The **NVIDIA L4** is a compact, power-efficient data-center GPU built on the [Ada Lovelace](/wiki/nvidia_ada_lovelace) architecture and optimized for artificial-intelligence inference and video processing. Announced by [NVIDIA](/wiki/nvidia) at the GTC conference on March 21, 2023, the L4 is a single-slot, low-profile card that operates within a 72 watt power envelope, allowing it to be powered entirely by a PCIe slot with no supplemental power connector. It is positioned as the successor to the Turing-based [Tesla T4](/wiki/nvidia_t4) and is aimed at mainstream and edge servers where energy efficiency, server density, and a broad mix of inference, video, and graphics workloads matter more than raw peak throughput.[1][2]

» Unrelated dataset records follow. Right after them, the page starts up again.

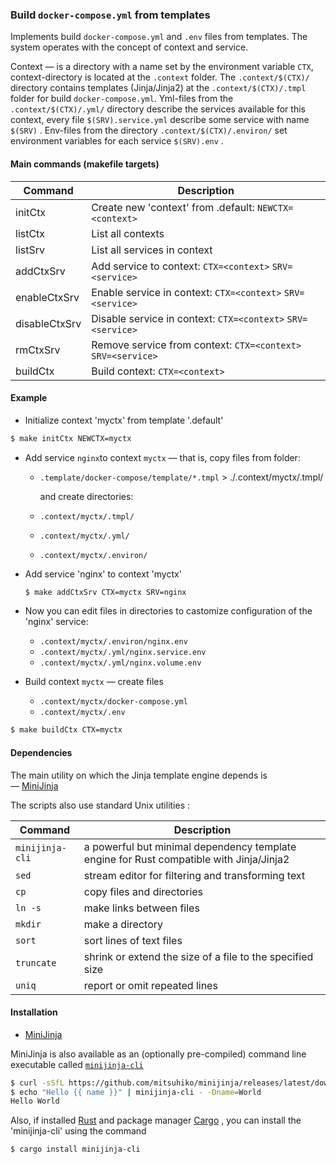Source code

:### Build `docker-compose.yml` from templates

Implements build `docker-compose.yml` and `.env` files from templates. 
The system operates with the concept of context and service.

Context — is a directory with a name set by the environment variable `CTX`, context-directory is located at the `.context` folder.
The `.context/$(CTX)/` directory contains templates (Jinja/Jinja2) 
at the `.context/$(CTX)/.tmpl` folder for build `docker-compose.yml`.
Yml-files from the `.context/$(CTX)/.yml/` directory describe the services available for this context, every file `$(SRV).service.yml` describe some service with name `$(SRV)` .
Env-files from the directory `.context/$(CTX)/.environ/`  set environment variables for each service  `$(SRV).env` .

#### Main commands (makefile targets)

| Command       | Description                                                  |
| ------------- | ------------------------------------------------------------ |
| initCtx       | Create new 'context' from .default: `NEWCTX=<context>`       |
| listCtx       | List all contexts                                            |
| listSrv       | List all services in context                                 |
| addCtxSrv     | Add service to context:      `CTX=<context>` `SRV=<service>` |
| enableCtxSrv  | Enable service in context:   `CTX=<context>` `SRV=<service>` |
| disableCtxSrv | Disable service in context:  `CTX=<context>` `SRV=<service>` |
| rmCtxSrv      | Remove service from context: `CTX=<context>` `SRV=<service>` |
| buildCtx      | Build context: `CTX=<context>`                               |

#### Example

+ Initialize context 'myctx' from template '.default'

```bash
$ make initCtx NEWCTX=myctx
```

+ Add service `nginx`to context `myctx` — that is, copy files from folder:
  
  - `.template/docker-compose/template/*.tmpl` > ./.context/myctx/.tmpl/
    
    and create directories:
  
  - `.context/myctx/.tmpl/`
  
  - `.context/myctx/.yml/`
  
  - `.context/myctx/.environ/`

+ Add service 'nginx' to context 'myctx'
  
  ```bash
  $ make addCtxSrv CTX=myctx SRV=nginx
  ```

+ Now you can edit files in directories to castomize configuration of the 'nginx' service:
  
  - `.context/myctx/.environ/nginx.env`
  - `.context/myctx/.yml/nginx.service.env`
  - `.context/myctx/.yml/nginx.volume.env`

+ Build context `myctx` — create files
  - `.context/myctx/docker-compose.yml`
  - `.context/myctx/.env`

```bash
$ make buildCtx CTX=myctx
```

#### Dependencies

The main utility on which the Jinja template engine depends is  
—  [MiniJinja](https://github.com/mitsuhiko/minijinja)

The scripts also use standard Unix utilities : 

| Command                      | Description                                                                             |
| ---------------------------- | --------------------------------------------------------------------------------------- |
| <nobr>`minijinja-cli`</nobr> | a powerful but minimal dependency template engine for Rust compatible with Jinja/Jinja2 |
| `sed`                        | stream editor for filtering and transforming text                                       |
| `cp`                         | copy files and directories                                                              |
| `ln -s`                      | make links between files                                                                |
| `mkdir`                      | make a directory                                                                        |
| `sort`                       | sort lines of text files                                                                |
| `truncate`                   | shrink or extend the size of a file to the specified size                               |
| `uniq`                       | report or omit repeated lines                                                           |

#### Installation

+ [MiniJinja](https://github.com/mitsuhiko/minijinja) 

MiniJinja is also available as an (optionally pre-compiled) command line executable
called [`minijinja-cli`](https://github.com/mitsuhiko/minijinja/tree/main/minijinja-cli)

```bash
$ curl -sSfL https://github.com/mitsuhiko/minijinja/releases/latest/download/minijinja-cli-installer.sh | sh
$ echo "Hello {{ name }}" | minijinja-cli - -Dname=World
Hello World
```

Also, if installed [Rust](https://www.rust-lang.org/tools/install) and package manager [Cargo](https://doc.rust-lang.org/stable/cargo/) , you can install the 'minijinja-cli' using the command

```bash
$ cargo install minijinja-cli
```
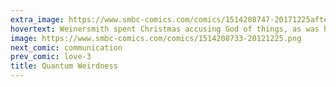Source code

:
```yaml
---
extra_image: https://www.smbc-comics.com/comics/1514208747-20171225after.png
hovertext: Weinersmith spent Christmas accusing God of things, as was his wont.
image: https://www.smbc-comics.com/comics/1514208733-20121225.png
next_comic: communication
prev_comic: love-3
title: Quantum Weirdness
---
```



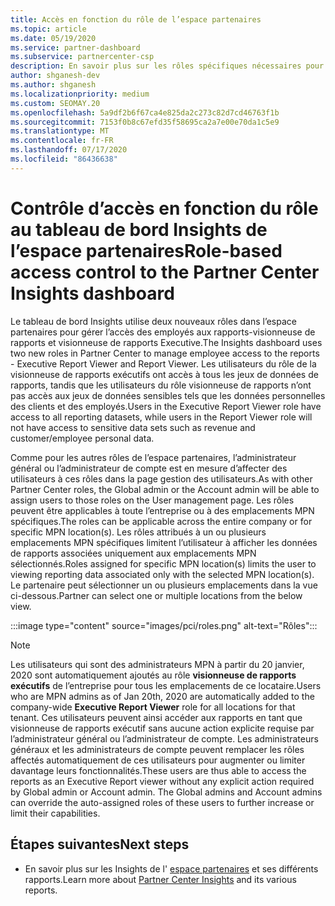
 ```yaml
---
title: Accès en fonction du rôle de l’espace partenaires
ms.topic: article
ms.date: 05/19/2020
ms.service: partner-dashboard
ms.subservice: partnercenter-csp
description: En savoir plus sur les rôles spécifiques nécessaires pour voir les rapports de l’espace partenaires. Celles-ci incluent les rôles de visionneuse de rapports Executive et de visionneuse de rapports.
author: shganesh-dev
ms.author: shganesh
ms.localizationpriority: medium
ms.custom: SEOMAY.20
ms.openlocfilehash: 5a9df2b6f67ca4e825da2c273c82d7cd46763f1b
ms.sourcegitcommit: 7153f0b8c67efd35f58695ca2a7e00e70da1c5e9
ms.translationtype: MT
ms.contentlocale: fr-FR
ms.lasthandoff: 07/17/2020
ms.locfileid: "86436638"
---
```

# <a name="role-based-access-control-to-the-partner-center-insights-dashboard"></a><span data-ttu-id="e31b6-104">Contrôle d’accès en fonction du rôle au tableau de bord Insights de l’espace partenaires</span><span class="sxs-lookup"><span data-stu-id="e31b6-104">Role-based access control to the Partner Center Insights dashboard</span></span>

<span data-ttu-id="e31b6-105">Le tableau de bord Insights utilise deux nouveaux rôles dans l’espace partenaires pour gérer l’accès des employés aux rapports-visionneuse de rapports et visionneuse de rapports Executive.</span><span class="sxs-lookup"><span data-stu-id="e31b6-105">The Insights dashboard uses two new roles in Partner Center to manage employee access to the reports - Executive Report Viewer and Report Viewer.</span></span>  <span data-ttu-id="e31b6-106">Les utilisateurs du rôle de la visionneuse de rapports exécutifs ont accès à tous les jeux de données de rapports, tandis que les utilisateurs du rôle visionneuse de rapports n’ont pas accès aux jeux de données sensibles tels que les données personnelles des clients et des employés.</span><span class="sxs-lookup"><span data-stu-id="e31b6-106">Users in the Executive Report Viewer role have access to all reporting datasets, while users in the Report Viewer role will not have access to sensitive data sets such as revenue and customer/employee personal data.</span></span>  

<span data-ttu-id="e31b6-107">Comme pour les autres rôles de l’espace partenaires, l’administrateur général ou l’administrateur de compte est en mesure d’affecter des utilisateurs à ces rôles dans la page gestion des utilisateurs.</span><span class="sxs-lookup"><span data-stu-id="e31b6-107">As with other Partner Center roles, the Global admin or the Account admin will be able to assign users to those roles on the User management page.</span></span> <span data-ttu-id="e31b6-108">Les rôles peuvent être applicables à toute l’entreprise ou à des emplacements MPN spécifiques.</span><span class="sxs-lookup"><span data-stu-id="e31b6-108">The roles can be applicable across the entire company or for specific MPN location(s).</span></span> <span data-ttu-id="e31b6-109">Les rôles attribués à un ou plusieurs emplacements MPN spécifiques limitent l’utilisateur à afficher les données de rapports associées uniquement aux emplacements MPN sélectionnés.</span><span class="sxs-lookup"><span data-stu-id="e31b6-109">Roles assigned for specific MPN location(s) limits the user to viewing reporting data associated only with the selected MPN location(s).</span></span> <span data-ttu-id="e31b6-110">Le partenaire peut sélectionner un ou plusieurs emplacements dans la vue ci-dessous.</span><span class="sxs-lookup"><span data-stu-id="e31b6-110">Partner can select one or multiple locations from the below view.</span></span>

:::image type="content" source="images/pci/roles.png" alt-text="Rôles":::

>[!Note]
> <span data-ttu-id="e31b6-112">Les utilisateurs qui sont des administrateurs MPN à partir du 20 janvier, 2020 sont automatiquement ajoutés au rôle **visionneuse de rapports exécutifs** de l’entreprise pour tous les emplacements de ce locataire.</span><span class="sxs-lookup"><span data-stu-id="e31b6-112">Users who are MPN admins as of Jan 20th, 2020 are automatically added to the company-wide **Executive Report Viewer** role for all locations for that tenant.</span></span> <span data-ttu-id="e31b6-113">Ces utilisateurs peuvent ainsi accéder aux rapports en tant que visionneuse de rapports exécutif sans aucune action explicite requise par l’administrateur général ou l’administrateur de compte. Les administrateurs généraux et les administrateurs de compte peuvent remplacer les rôles affectés automatiquement de ces utilisateurs pour augmenter ou limiter davantage leurs fonctionnalités.</span><span class="sxs-lookup"><span data-stu-id="e31b6-113">These users are thus able to access the reports as an Executive Report viewer without any explicit action required by Global admin or Account admin. The Global admins and Account admins can override the auto-assigned roles of these users to further increase or limit their capabilities.</span></span>

## <a name="next-steps"></a><span data-ttu-id="e31b6-114">Étapes suivantes</span><span class="sxs-lookup"><span data-stu-id="e31b6-114">Next steps</span></span>

- <span data-ttu-id="e31b6-115">En savoir plus sur les Insights de l' [espace partenaires](partner-center-insights.md) et ses différents rapports.</span><span class="sxs-lookup"><span data-stu-id="e31b6-115">Learn more about [Partner Center Insights](partner-center-insights.md) and its various reports.</span></span>
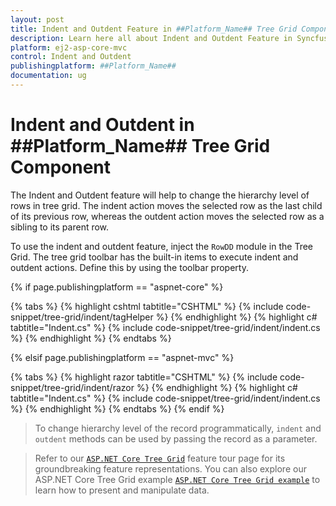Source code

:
 ```yaml
---
layout: post
title: Indent and Outdent Feature in ##Platform_Name## Tree Grid Component | Syncfusion
description: Learn here all about Indent and Outdent Feature in Syncfusion ##Platform_Name## Tree Grid component and much more.
platform: ej2-asp-core-mvc
control: Indent and Outdent
publishingplatform: ##Platform_Name##
documentation: ug
---
```


# Indent and Outdent in ##Platform_Name## Tree Grid Component

The Indent and Outdent feature will help to change the hierarchy level of rows in tree grid. The indent action moves the selected row as the last child of its previous row, whereas the outdent action moves the selected row as a sibling to its parent row.

To use the indent and outdent feature, inject the `RowDD` module in the Tree Grid. The tree grid toolbar has the built-in items to execute indent and outdent actions. Define this by using the toolbar property.

{% if page.publishingplatform == "aspnet-core" %}

{% tabs %}
{% highlight cshtml tabtitle="CSHTML" %}
{% include code-snippet/tree-grid/indent/tagHelper %}
{% endhighlight %}
{% highlight c# tabtitle="Indent.cs" %}
{% include code-snippet/tree-grid/indent/indent.cs %}
{% endhighlight %}
{% endtabs %}

{% elsif page.publishingplatform == "aspnet-mvc" %}

{% tabs %}
{% highlight razor tabtitle="CSHTML" %}
{% include code-snippet/tree-grid/indent/razor %}
{% endhighlight %}
{% highlight c# tabtitle="Indent.cs" %}
{% include code-snippet/tree-grid/indent/indent.cs %}
{% endhighlight %}
{% endtabs %}
{% endif %}

> To change hierarchy level of the record programmatically, `indent` and `outdent` methods can be used by passing the record as a parameter.

>Refer to our [`ASP.NET Core Tree Grid`](https://www.syncfusion.com/aspnet-core-ui-controls/tree-grid) feature tour page for its groundbreaking feature representations. You can also explore our ASP.NET Core Tree Grid example [`ASP.NET Core Tree Grid example`](https://ej2.syncfusion.com/aspnetcore/TreeGrid/Overview#/material) to learn how to present and manipulate data.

NVIDIA markets the L4 as a "universal" accelerator: a single card intended to handle generative AI inference, large language model serving, image classification, object detection, speech recognition, recommendation, video transcoding, and cloud graphics. Its combination of fourth-generation Tensor Cores, dedicated video engines with AV1 support, and a low thermal footprint made it a widely deployed inference and video GPU across major cloud providers following its launch.[2][3]

## What the L4 is

The L4 is the inference-and-video member of NVIDIA's Ada Lovelace data-center lineup, which also includes the higher-end [L40S](/wiki/nvidia_l40s). It is built on the AD104 graphics processor, the same die family used in several GeForce RTX 40-series and professional Ada cards, fabricated on TSMC's 4N process. Unlike consumer cards, the L4 ships with no display outputs, uses passive cooling intended for server airflow, and is tuned for sustained data-center duty cycles rather than peak clocks.[4][5]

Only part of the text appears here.